- **Exercise instructions**: Write out, exactly and only, the lines that run from the top of the records to the line with "Om een helder". Include both ends; exclude pictures.

"""

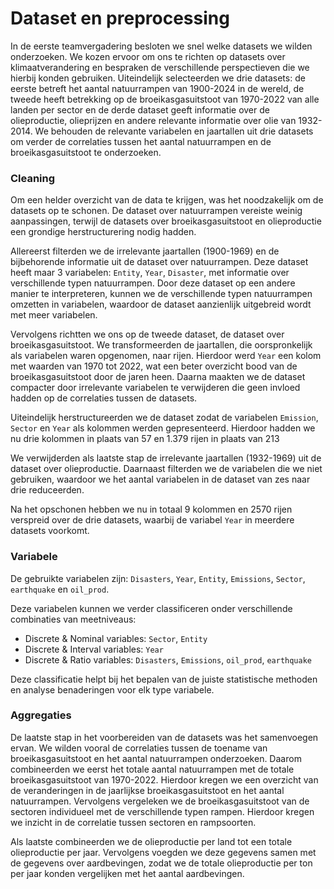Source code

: # Dataset en preprocessing

In de eerste teamvergadering besloten we snel welke datasets we wilden onderzoeken. We kozen ervoor om ons te richten op datasets over klimaatverandering en bespraken de verschillende perspectieven die we hierbij konden gebruiken. Uiteindelijk selecteerden we drie datasets: de eerste betreft het aantal natuurrampen van 1900-2024 in de wereld, de tweede heeft betrekking op de broeikasgasuitstoot van 1970-2022 van alle landen per sector en de derde dataset geeft informatie over de olieproductie, olieprijzen en andere relevante informatie over olie van 1932-2014. We behouden de relevante variabelen en jaartallen uit drie datasets om verder de correlaties tussen het aantal natuurrampen en de broeikasgasuitstoot te onderzoeken.

### Cleaning

Om een helder overzicht van de data te krijgen, was het noodzakelijk om de datasets op te schonen. De dataset over natuurrampen vereiste weinig aanpassingen, terwijl de datasets over broeikasgasuitstoot en olieproductie een grondige herstructurering nodig hadden.

Allereerst filterden we de irrelevante jaartallen (1900-1969) en de bijbehorende informatie uit de dataset over natuurrampen. Deze dataset heeft maar 3 variabelen: `Entity`, `Year`, `Disaster`, met informatie over verschillende typen natuurrampen. Door deze dataset op een andere manier te interpreteren, kunnen we de verschillende typen natuurrampen omzetten in variabelen, waardoor de dataset aanzienlijk uitgebreid wordt met meer variabelen.

Vervolgens richtten we ons op de tweede dataset, de dataset over broeikasgasuitstoot. We transformeerden de jaartallen, die oorspronkelijk als variabelen waren opgenomen, naar rijen. Hierdoor werd `Year` een kolom met waarden van 1970 tot 2022, wat een beter overzicht bood van de broeikasgasuitstoot door de jaren heen. Daarna maakten we de dataset compacter door irrelevante variabelen te verwijderen die geen invloed hadden op de correlaties tussen de datasets.

Uiteindelijk herstructureerden we de dataset zodat de variabelen `Emission`, `Sector` en `Year` als kolommen werden gepresenteerd. Hierdoor hadden we nu drie kolommen in plaats van 57 en 1.379 rijen in plaats van 213

We verwijderden als laatste stap de irrelevante jaartallen (1932-1969) uit de dataset over olieproductie. Daarnaast filterden we de variabelen die we niet gebruiken, waardoor we het aantal variabelen in de dataset van zes naar drie reduceerden.

Na het opschonen hebben we nu in totaal 9 kolommen en 2570 rijen verspreid over de drie datasets, waarbij de variabel `Year` in meerdere datasets voorkomt.

### Variabele

De gebruikte variabelen zijn: `Disasters`, `Year`, `Entity`, `Emissions`, `Sector`, `earthquake` en `oil_prod`.

Deze variabelen kunnen we verder classificeren onder verschillende combinaties van meetniveaus:

- Discrete & Nominal variables: `Sector`, `Entity`
- Discrete & Interval variables: `Year`
- Discrete & Ratio variables: `Disasters`, `Emissions`, `oil_prod`, `earthquake`

Deze classificatie helpt bij het bepalen van de juiste statistische methoden en analyse benaderingen voor elk type variabele.

### Aggregaties

De laatste stap in het voorbereiden van de datasets was het samenvoegen ervan. We wilden vooral de correlaties tussen de toename van broeikasgasuitstoot en het aantal natuurrampen onderzoeken. Daarom combineerden we eerst het totale aantal natuurrampen met de totale broeikasgasuitstoot van 1970-2022. Hierdoor kregen we een overzicht van de veranderingen in de jaarlijkse broeikasgasuitstoot en het aantal natuurrampen. Vervolgens vergeleken we de broeikasgasuitstoot van de sectoren individueel met de verschillende typen rampen. Hierdoor kregen we inzicht in de correlatie tussen sectoren en rampsoorten.

Als laatste combineerden we de olieproductie per land tot een totale olieproductie per jaar. Vervolgens voegden we deze gegevens samen met de gegevens over aardbevingen, zodat we de totale olieproductie per ton per jaar konden vergelijken met het aantal aardbevingen.

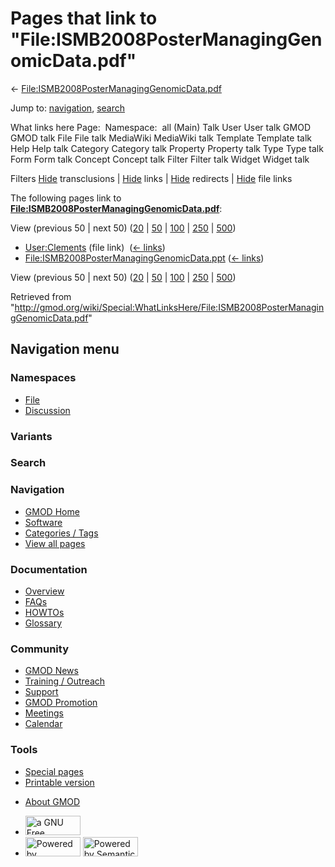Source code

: <div id="mw-page-base" class="noprint">

</div>

<div id="mw-head-base" class="noprint">

</div>

<div id="content" class="mw-body" role="main">

<span id="top"></span>

<div id="mw-js-message" style="display:none;">

</div>



# <span dir="auto">Pages that link to "File:ISMB2008PosterManagingGenomicData.pdf"</span>

<div id="bodyContent">

<div id="contentSub">

←
[File:ISMB2008PosterManagingGenomicData.pdf](/wiki/File:ISMB2008PosterManagingGenomicData.pdf "File:ISMB2008PosterManagingGenomicData.pdf")

</div>

<div id="jump-to-nav" class="mw-jump">

Jump to: [navigation](#mw-navigation), [search](#p-search)

</div>

<div id="mw-content-text">

What links here Page:  Namespace:  all (Main) Talk User User talk GMOD
GMOD talk File File talk MediaWiki MediaWiki talk Template Template talk
Help Help talk Category Category talk Property Property talk Type Type
talk Form Form talk Concept Concept talk Filter Filter talk Widget
Widget talk

Filters
[Hide](/mediawiki/index.php?title=Special:WhatLinksHere/File:ISMB2008PosterManagingGenomicData.pdf&hidetrans=1 "Special:WhatLinksHere/File:ISMB2008PosterManagingGenomicData.pdf")
transclusions \|
[Hide](/mediawiki/index.php?title=Special:WhatLinksHere/File:ISMB2008PosterManagingGenomicData.pdf&hidelinks=1 "Special:WhatLinksHere/File:ISMB2008PosterManagingGenomicData.pdf")
links \|
[Hide](/mediawiki/index.php?title=Special:WhatLinksHere/File:ISMB2008PosterManagingGenomicData.pdf&hideredirs=1 "Special:WhatLinksHere/File:ISMB2008PosterManagingGenomicData.pdf")
redirects \|
[Hide](/mediawiki/index.php?title=Special:WhatLinksHere/File:ISMB2008PosterManagingGenomicData.pdf&hideimages=1 "Special:WhatLinksHere/File:ISMB2008PosterManagingGenomicData.pdf")
file links

The following pages link to
**[File:ISMB2008PosterManagingGenomicData.pdf](/wiki/File:ISMB2008PosterManagingGenomicData.pdf "File:ISMB2008PosterManagingGenomicData.pdf")**:

View (previous 50 \| next 50)
([20](/mediawiki/index.php?title=Special:WhatLinksHere/File:ISMB2008PosterManagingGenomicData.pdf&limit=20 "Special:WhatLinksHere/File:ISMB2008PosterManagingGenomicData.pdf")
\|
[50](/mediawiki/index.php?title=Special:WhatLinksHere/File:ISMB2008PosterManagingGenomicData.pdf&limit=50 "Special:WhatLinksHere/File:ISMB2008PosterManagingGenomicData.pdf")
\|
[100](/mediawiki/index.php?title=Special:WhatLinksHere/File:ISMB2008PosterManagingGenomicData.pdf&limit=100 "Special:WhatLinksHere/File:ISMB2008PosterManagingGenomicData.pdf")
\|
[250](/mediawiki/index.php?title=Special:WhatLinksHere/File:ISMB2008PosterManagingGenomicData.pdf&limit=250 "Special:WhatLinksHere/File:ISMB2008PosterManagingGenomicData.pdf")
\|
[500](/mediawiki/index.php?title=Special:WhatLinksHere/File:ISMB2008PosterManagingGenomicData.pdf&limit=500 "Special:WhatLinksHere/File:ISMB2008PosterManagingGenomicData.pdf"))

- [User:Clements](/wiki/User:Clements "User:Clements") (file link) ‎
  <span class="mw-whatlinkshere-tools">([←
  links](/mediawiki/index.php?title=Special:WhatLinksHere&target=User%3AClements "Special:WhatLinksHere"))</span>
- [File:ISMB2008PosterManagingGenomicData.ppt](/wiki/File:ISMB2008PosterManagingGenomicData.ppt "File:ISMB2008PosterManagingGenomicData.ppt")
  ‎ <span class="mw-whatlinkshere-tools">([←
  links](/mediawiki/index.php?title=Special:WhatLinksHere&target=File%3AISMB2008PosterManagingGenomicData.ppt "Special:WhatLinksHere"))</span>

View (previous 50 \| next 50)
([20](/mediawiki/index.php?title=Special:WhatLinksHere/File:ISMB2008PosterManagingGenomicData.pdf&limit=20 "Special:WhatLinksHere/File:ISMB2008PosterManagingGenomicData.pdf")
\|
[50](/mediawiki/index.php?title=Special:WhatLinksHere/File:ISMB2008PosterManagingGenomicData.pdf&limit=50 "Special:WhatLinksHere/File:ISMB2008PosterManagingGenomicData.pdf")
\|
[100](/mediawiki/index.php?title=Special:WhatLinksHere/File:ISMB2008PosterManagingGenomicData.pdf&limit=100 "Special:WhatLinksHere/File:ISMB2008PosterManagingGenomicData.pdf")
\|
[250](/mediawiki/index.php?title=Special:WhatLinksHere/File:ISMB2008PosterManagingGenomicData.pdf&limit=250 "Special:WhatLinksHere/File:ISMB2008PosterManagingGenomicData.pdf")
\|
[500](/mediawiki/index.php?title=Special:WhatLinksHere/File:ISMB2008PosterManagingGenomicData.pdf&limit=500 "Special:WhatLinksHere/File:ISMB2008PosterManagingGenomicData.pdf"))

</div>

<div class="printfooter">

Retrieved from
"<http://gmod.org/wiki/Special:WhatLinksHere/File:ISMB2008PosterManagingGenomicData.pdf>"

</div>

<div id="catlinks" class="catlinks catlinks-allhidden">

</div>

<div class="visualClear">

</div>

</div>

</div>

<div id="mw-navigation">

## Navigation menu

<div id="mw-head">



<div id="left-navigation">

<div id="p-namespaces" class="vectorTabs" role="navigation"
aria-labelledby="p-namespaces-label">

### Namespaces

- <span id="ca-nstab-image"><a href="/wiki/File:ISMB2008PosterManagingGenomicData.pdf" accesskey="c"
  title="View the file page [c]">File</a></span>
- <span id="ca-talk"><a
  href="/mediawiki/index.php?title=File_talk:ISMB2008PosterManagingGenomicData.pdf&amp;action=edit&amp;redlink=1"
  accesskey="t"
  title="Discussion about the content page [t]">Discussion</a></span>

</div>

<div id="p-variants" class="vectorMenu emptyPortlet" role="navigation"
aria-labelledby="p-variants-label">

### 

### Variants[](#)

<div class="menu">

</div>

</div>

</div>

<div id="right-navigation">





</div>

<div id="p-search" role="search">

### Search

<div id="simpleSearch">

</div>

</div>

</div>

</div>

<div id="mw-panel">

<div id="p-logo" role="banner">

<a href="/wiki/Main_Page"
style="background-image: url(http://gmod.org/images/GMOD-cogs.png);"
title="Visit the main page"></a>

</div>

<div id="p-Navigation" class="portal" role="navigation"
aria-labelledby="p-Navigation-label">

### Navigation

<div class="body">

- <span id="n-GMOD-Home">[GMOD Home](/wiki/Main_Page)</span>
- <span id="n-Software">[Software](/wiki/GMOD_Components)</span>
- <span id="n-Categories-.2F-Tags">[Categories /
  Tags](/wiki/Categories)</span>
- <span id="n-View-all-pages">[View all
  pages](/wiki/Special:AllPages)</span>

</div>

</div>

<div id="p-Documentation" class="portal" role="navigation"
aria-labelledby="p-Documentation-label">

### Documentation

<div class="body">

- <span id="n-Overview">[Overview](/wiki/Overview)</span>
- <span id="n-FAQs">[FAQs](/wiki/Category:FAQ)</span>
- <span id="n-HOWTOs">[HOWTOs](/wiki/Category:HOWTO)</span>
- <span id="n-Glossary">[Glossary](/wiki/Glossary)</span>

</div>

</div>

<div id="p-Community" class="portal" role="navigation"
aria-labelledby="p-Community-label">

### Community

<div class="body">

- <span id="n-GMOD-News">[GMOD News](/wiki/GMOD_News)</span>
- <span id="n-Training-.2F-Outreach">[Training /
  Outreach](/wiki/Training_and_Outreach)</span>
- <span id="n-Support">[Support](/wiki/Support)</span>
- <span id="n-GMOD-Promotion">[GMOD
  Promotion](/wiki/GMOD_Promotion)</span>
- <span id="n-Meetings">[Meetings](/wiki/Meetings)</span>
- <span id="n-Calendar">[Calendar](/wiki/Calendar)</span>

</div>

</div>

<div id="p-tb" class="portal" role="navigation"
aria-labelledby="p-tb-label">

### Tools

<div class="body">

- <span id="t-specialpages"><a href="/wiki/Special:SpecialPages" accesskey="q"
  title="A list of all special pages [q]">Special pages</a></span>
- <span id="t-print"><a
  href="/mediawiki/index.php?title=Special:WhatLinksHere/File:ISMB2008PosterManagingGenomicData.pdf&amp;printable=yes"
  rel="alternate" accesskey="p"
  title="Printable version of this page [p]">Printable version</a></span>

</div>

</div>

</div>

</div>

<div id="footer" role="contentinfo">

- <span id="footer-places-about">[About
  GMOD](/wiki/GMOD:About "GMOD:About")</span>

<!-- -->

- <span id="footer-copyrightico">[<img src="http://www.gnu.org/graphics/gfdl-logo-small.png" width="88"
  height="31" alt="a GNU Free Documentation License" />](http://www.gnu.org/licenses/fdl-1.3.html)</span>
- <span id="footer-poweredbyico">[<img src="/mediawiki/skins/common/images/poweredby_mediawiki_88x31.png"
  width="88" height="31" alt="Powered by MediaWiki" />](//www.mediawiki.org/)
  [<img
  src="/mediawiki/extensions/SemanticMediaWiki/includes/../resources/images/smw_button.png"
  width="88" height="31" alt="Powered by Semantic MediaWiki" />](https://www.semantic-mediawiki.org/wiki/Semantic_MediaWiki)</span>

<div style="clear:both">

</div>

</div>

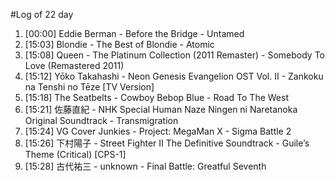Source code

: #Log of 22 day

1. [00:00] Eddie Berman - Before the Bridge - Untamed
1. [15:03] Blondie - The Best of Blondie - Atomic
1. [15:08] Queen - The Platinum Collection (2011 Remaster) - Somebody To Love (Remastered 2011)
1. [15:12] Yōko Takahashi - Neon Genesis Evangelion OST Vol. II - Zankoku na Tenshi no Tēze [TV Version]
1. [15:18] The Seatbelts - Cowboy Bebop Blue - Road To The West
1. [15:21] 佐藤直紀 - NHK Special Human Naze Ningen ni Naretanoka Original Soundtrack - Transmigration
1. [15:24] VG Cover Junkies - Project: MegaMan X - Sigma Battle 2
1. [15:26] 下村陽子 - Street Fighter II The Definitive Soundtrack - Guile’s Theme (Critical) [CPS-1]
1. [15:28] 古代祐三 - unknown - Final Battle: Greatful Seventh
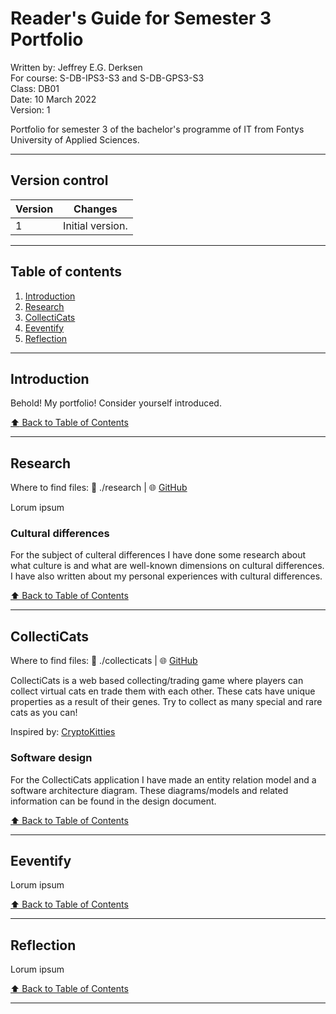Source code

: # Reader's Guide for Semester 3 Portfolio

Written by: Jeffrey E.G. Derksen  
For course: S-DB-IPS3-S3 and S-DB-GPS3-S3  
Class: DB01  
Date: 10 March 2022  
Version: 1  

Portfolio for semester 3 of the bachelor's programme of IT from Fontys University of Applied Sciences.

---

## Version control

| Version | Changes |
|---------|---------|
| 1 | Initial version. |

---

## Table of contents

1. [Introduction](#introduction)
2. [Research](#research)
3. [CollectiCats](#collecticats)
4. [Eeventify](#eeventify)
5. [Reflection](#reflection)

---

## Introduction

Behold! My portfolio! Consider yourself introduced.

[:arrow_up: Back to Table of Contents](#table-of-contents)

---

## Research

Where to find files: 📁 ./research | 🌐 [GitHub](https://github.com/jeffrey-fontys/s3-portfolio/tree/main/research)

Lorum ipsum

### Cultural differences

For the subject of culteral differences I have done some research about what culture is and what are well-known dimensions on cultural differences. I have also written about my personal experiences with cultural differences.

[⬆️ Back to Table of Contents](#table-of-contents)

---

## CollectiCats

Where to find files: 📁 ./collecticats | 🌐 [GitHub](https://github.com/jeffrey-fontys/s3-portfolio/tree/main/collecticats)

CollectiCats is a web based collecting/trading game where players can collect virtual cats en trade them with each other. These cats have unique properties as a result of their genes. Try to collect as many special and rare cats as you can!

Inspired by: [CryptoKitties](https://www.cryptokitties.co/)

### Software design

For the CollectiCats application I have made an entity relation model and a software architecture diagram. These diagrams/models and related information can be found in the design document.

[⬆️ Back to Table of Contents](#table-of-contents)

---

## Eeventify

Lorum ipsum

[⬆️ Back to Table of Contents](#table-of-contents)

---

## Reflection

Lorum ipsum

[⬆️ Back to Table of Contents](#table-of-contents)

---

"""

- **Written solution**:
Source code

: # Dataset en preprocessing

In de eerste teamvergadering besloten we snel welke datasets we wilden onderzoeken. We kozen ervoor om ons te richten op datasets over klimaatverandering en bespraken de verschillende perspectieven die we hierbij konden gebruiken. Uiteindelijk selecteerden we drie datasets: de eerste betreft het aantal natuurrampen van 1900-2024 in de wereld, de tweede heeft betrekking op de broeikasgasuitstoot van 1970-2022 van alle landen per sector en de derde dataset geeft informatie over de olieproductie, olieprijzen en andere relevante informatie over olie van 1932-2014. We behouden de relevante variabelen en jaartallen uit drie datasets om verder de correlaties tussen het aantal natuurrampen en de broeikasgasuitstoot te onderzoeken.

### Cleaning

Om een helder overzicht van de data te krijgen, was het noodzakelijk om de datasets op te schonen. De dataset over natuurrampen vereiste weinig aanpassingen, terwijl de datasets over broeikasgasuitstoot en olieproductie een grondige herstructurering nodig hadden.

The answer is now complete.